Repéré chez Karine, ce livre a été l'occasion, pour moi, d'une première rencontre avec la plume de Catherine Mavrikakis, qui publie pourtant son sixième roman. J'ai beaucoup aimé cette lecture, où l'auteure apprivoise le deuil de son père en peignant son portrait volatil, parfois grave ou joyeux, étourdissant et fabuleux. Il débute par une virée éclair de Montréal à Key West, alors que Vassili désire présenter la mer à ses filles – lui qui l'a bien connue dans son enfance en Grèce et à Alger, par ses voyages en Italie ou à Marseille. On revient, par périodes, à Montréal. Une belle légende !

Ce que j'ai aimé :

Ce qui m'a le plus frappée dans ce roman, c'est l'utilisation soignée de la couleur. On retrouve, comme un leitmotiv, des touches de rouge (renard, sac, voiture, homard). Elles pimentent un océan de bleu : le turquoise de Key West, les toits de la Grèce. Des pattes de mauve, d'orangé, de rose complètent la palette. On croirait voir miroiter les reflets chatoyants d'une caverne d'Ali Baba. Ces vifs coloris, associés aux souvenirs de la narratrice, contrastent avec le climat gris et enneigé de Montréal, où est campé son état présent.

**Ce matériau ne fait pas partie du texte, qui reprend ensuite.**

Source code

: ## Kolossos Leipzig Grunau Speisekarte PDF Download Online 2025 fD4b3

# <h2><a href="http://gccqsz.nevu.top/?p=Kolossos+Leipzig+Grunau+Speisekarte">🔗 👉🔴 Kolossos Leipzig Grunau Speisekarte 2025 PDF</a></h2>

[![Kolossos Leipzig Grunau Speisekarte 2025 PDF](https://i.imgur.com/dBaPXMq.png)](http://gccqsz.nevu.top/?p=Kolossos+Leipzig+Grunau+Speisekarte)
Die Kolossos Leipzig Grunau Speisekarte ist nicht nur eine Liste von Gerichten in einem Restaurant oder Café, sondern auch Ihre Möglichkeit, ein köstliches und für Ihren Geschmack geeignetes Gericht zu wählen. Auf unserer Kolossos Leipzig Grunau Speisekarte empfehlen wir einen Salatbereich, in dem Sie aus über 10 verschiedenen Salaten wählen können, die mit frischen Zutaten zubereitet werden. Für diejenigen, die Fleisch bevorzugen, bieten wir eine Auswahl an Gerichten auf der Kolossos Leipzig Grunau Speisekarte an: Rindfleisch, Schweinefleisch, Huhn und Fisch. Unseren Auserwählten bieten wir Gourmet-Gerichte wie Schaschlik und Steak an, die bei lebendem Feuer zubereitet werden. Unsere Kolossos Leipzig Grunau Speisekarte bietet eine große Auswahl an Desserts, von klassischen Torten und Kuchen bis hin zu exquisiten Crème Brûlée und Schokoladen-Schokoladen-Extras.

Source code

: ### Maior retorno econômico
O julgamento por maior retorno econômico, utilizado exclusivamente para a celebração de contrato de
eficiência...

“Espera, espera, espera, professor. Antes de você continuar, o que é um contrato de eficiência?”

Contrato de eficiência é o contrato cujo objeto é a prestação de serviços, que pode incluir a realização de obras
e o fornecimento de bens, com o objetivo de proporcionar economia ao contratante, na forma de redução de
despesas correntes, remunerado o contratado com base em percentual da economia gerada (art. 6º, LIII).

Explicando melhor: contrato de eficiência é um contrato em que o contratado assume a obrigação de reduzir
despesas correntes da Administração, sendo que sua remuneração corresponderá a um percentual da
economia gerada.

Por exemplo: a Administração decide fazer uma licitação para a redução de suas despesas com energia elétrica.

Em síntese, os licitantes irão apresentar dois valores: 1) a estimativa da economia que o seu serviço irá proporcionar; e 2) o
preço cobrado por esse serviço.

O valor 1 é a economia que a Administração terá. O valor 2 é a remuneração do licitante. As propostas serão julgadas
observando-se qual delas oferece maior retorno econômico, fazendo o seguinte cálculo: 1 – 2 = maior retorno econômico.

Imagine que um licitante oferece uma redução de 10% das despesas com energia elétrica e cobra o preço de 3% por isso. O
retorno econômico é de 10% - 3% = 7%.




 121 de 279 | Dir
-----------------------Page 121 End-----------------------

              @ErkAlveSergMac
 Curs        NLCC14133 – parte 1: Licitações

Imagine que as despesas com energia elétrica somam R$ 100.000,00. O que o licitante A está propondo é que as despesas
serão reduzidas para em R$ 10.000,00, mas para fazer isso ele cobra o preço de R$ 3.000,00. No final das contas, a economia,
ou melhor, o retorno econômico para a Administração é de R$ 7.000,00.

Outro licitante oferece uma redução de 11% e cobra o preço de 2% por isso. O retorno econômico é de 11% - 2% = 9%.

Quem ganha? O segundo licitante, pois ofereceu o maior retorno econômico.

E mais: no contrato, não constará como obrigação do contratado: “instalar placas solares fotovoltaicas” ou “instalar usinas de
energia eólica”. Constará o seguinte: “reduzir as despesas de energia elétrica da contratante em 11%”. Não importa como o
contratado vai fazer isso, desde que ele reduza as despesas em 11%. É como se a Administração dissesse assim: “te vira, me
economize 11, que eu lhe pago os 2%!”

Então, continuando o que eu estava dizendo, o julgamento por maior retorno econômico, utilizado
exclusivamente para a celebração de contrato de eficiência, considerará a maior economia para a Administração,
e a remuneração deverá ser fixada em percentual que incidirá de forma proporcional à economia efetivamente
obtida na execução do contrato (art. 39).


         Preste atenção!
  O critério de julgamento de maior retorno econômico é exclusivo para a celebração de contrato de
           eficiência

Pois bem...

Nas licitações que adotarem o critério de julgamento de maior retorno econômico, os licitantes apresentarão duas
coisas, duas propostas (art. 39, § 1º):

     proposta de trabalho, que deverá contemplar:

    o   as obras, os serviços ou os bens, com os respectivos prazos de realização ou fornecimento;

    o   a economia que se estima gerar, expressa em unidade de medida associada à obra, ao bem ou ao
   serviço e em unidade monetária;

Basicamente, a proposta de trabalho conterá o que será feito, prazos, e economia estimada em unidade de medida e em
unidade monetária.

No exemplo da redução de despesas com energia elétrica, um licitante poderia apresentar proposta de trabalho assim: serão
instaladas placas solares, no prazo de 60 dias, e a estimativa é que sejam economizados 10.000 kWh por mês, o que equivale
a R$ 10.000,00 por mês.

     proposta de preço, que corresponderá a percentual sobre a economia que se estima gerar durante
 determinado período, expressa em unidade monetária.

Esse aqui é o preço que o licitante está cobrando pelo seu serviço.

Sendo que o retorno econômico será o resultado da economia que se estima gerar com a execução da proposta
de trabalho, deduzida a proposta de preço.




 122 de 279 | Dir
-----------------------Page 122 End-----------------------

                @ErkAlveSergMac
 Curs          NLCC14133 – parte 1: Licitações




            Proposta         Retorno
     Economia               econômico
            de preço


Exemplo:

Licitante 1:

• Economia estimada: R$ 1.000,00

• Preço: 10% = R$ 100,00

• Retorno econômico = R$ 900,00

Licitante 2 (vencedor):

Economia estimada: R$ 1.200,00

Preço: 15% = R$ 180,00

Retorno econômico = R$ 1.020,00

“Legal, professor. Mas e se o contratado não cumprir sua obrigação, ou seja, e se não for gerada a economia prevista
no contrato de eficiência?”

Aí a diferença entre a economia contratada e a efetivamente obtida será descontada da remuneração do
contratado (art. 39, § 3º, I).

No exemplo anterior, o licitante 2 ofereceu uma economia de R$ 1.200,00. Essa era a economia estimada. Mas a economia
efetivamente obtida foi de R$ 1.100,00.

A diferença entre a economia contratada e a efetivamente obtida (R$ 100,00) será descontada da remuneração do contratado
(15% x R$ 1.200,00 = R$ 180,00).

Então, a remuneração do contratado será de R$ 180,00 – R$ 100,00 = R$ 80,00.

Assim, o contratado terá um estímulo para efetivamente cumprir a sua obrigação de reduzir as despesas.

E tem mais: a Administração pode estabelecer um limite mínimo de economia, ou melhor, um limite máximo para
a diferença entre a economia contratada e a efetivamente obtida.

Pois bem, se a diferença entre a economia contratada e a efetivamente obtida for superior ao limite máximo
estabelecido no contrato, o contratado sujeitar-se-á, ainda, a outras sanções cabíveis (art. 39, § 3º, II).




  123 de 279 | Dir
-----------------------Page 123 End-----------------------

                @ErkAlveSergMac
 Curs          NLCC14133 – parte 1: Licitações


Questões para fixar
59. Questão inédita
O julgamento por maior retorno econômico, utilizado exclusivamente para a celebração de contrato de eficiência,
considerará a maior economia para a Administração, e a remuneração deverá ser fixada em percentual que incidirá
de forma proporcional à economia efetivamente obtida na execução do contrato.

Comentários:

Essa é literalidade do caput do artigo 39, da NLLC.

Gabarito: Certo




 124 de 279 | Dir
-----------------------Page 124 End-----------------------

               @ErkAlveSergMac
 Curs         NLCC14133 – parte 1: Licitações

« Ma vie n'a plus ou pas encore de sens. Pourtant, je cours après le passé qui ne cesse de se multiplier devant moi, de s'effilocher en souvenirs vrais ou inventés, en possibilités menées à terme ou encore avortées. Sa fuite effrangée me fait mal, je crois. »

Une autre force du récit se trouve dans le visage protéiforme du père, nommé Vassili Papadopoulos, allant du crooner séduisant au vieil homme malade. Ce portrait fluctuant d'une figure paternelle qui se dérobe constamment, nous le reconnaissons aussi dans les morceaux éparses du texte, passant du passé au présent, de ville en ville, tel les pointillés d'une constellation inachevée. Loin de m'importuner, j'ai aimé ce non finito, ces tableaux en suspens. Érina observe : « Mon père avait toujours été un revenant. Jamais là, mais toujours susceptible de réapparaître ». En optant pour un voyage chimérique et scintillant, Catherine Mavrikakis a rendu un dernier hommage à celui qui ne voulait se laisser saisir facilement.

Lire l'avis de : Karine et Jules.

Extrait favori :

« Au bout du chemin, à Key West, il y aurait la modeste chambre d'un motel tout confort donnant sur la mer, des matelas défoncés qui grinceraient au moindre mouvement, de la plongée sous-marine de fortune avec des masques, des harpons et des palmes gigantales, et puis des jeux et des cris à travers les récifs orangés. Au bout du chemin, il y aurait des châteaux de sable géants, des tortues de mer matriarches, des algues enchevêtrées, des méduses mauves antédiluviennes et des hamacs troués, renversés, dont les attaches s'entortilleraient langoureusement contre un palmier. »


6 commentaires:

  1. Je ne sais pas. Me semble très triste ce roman....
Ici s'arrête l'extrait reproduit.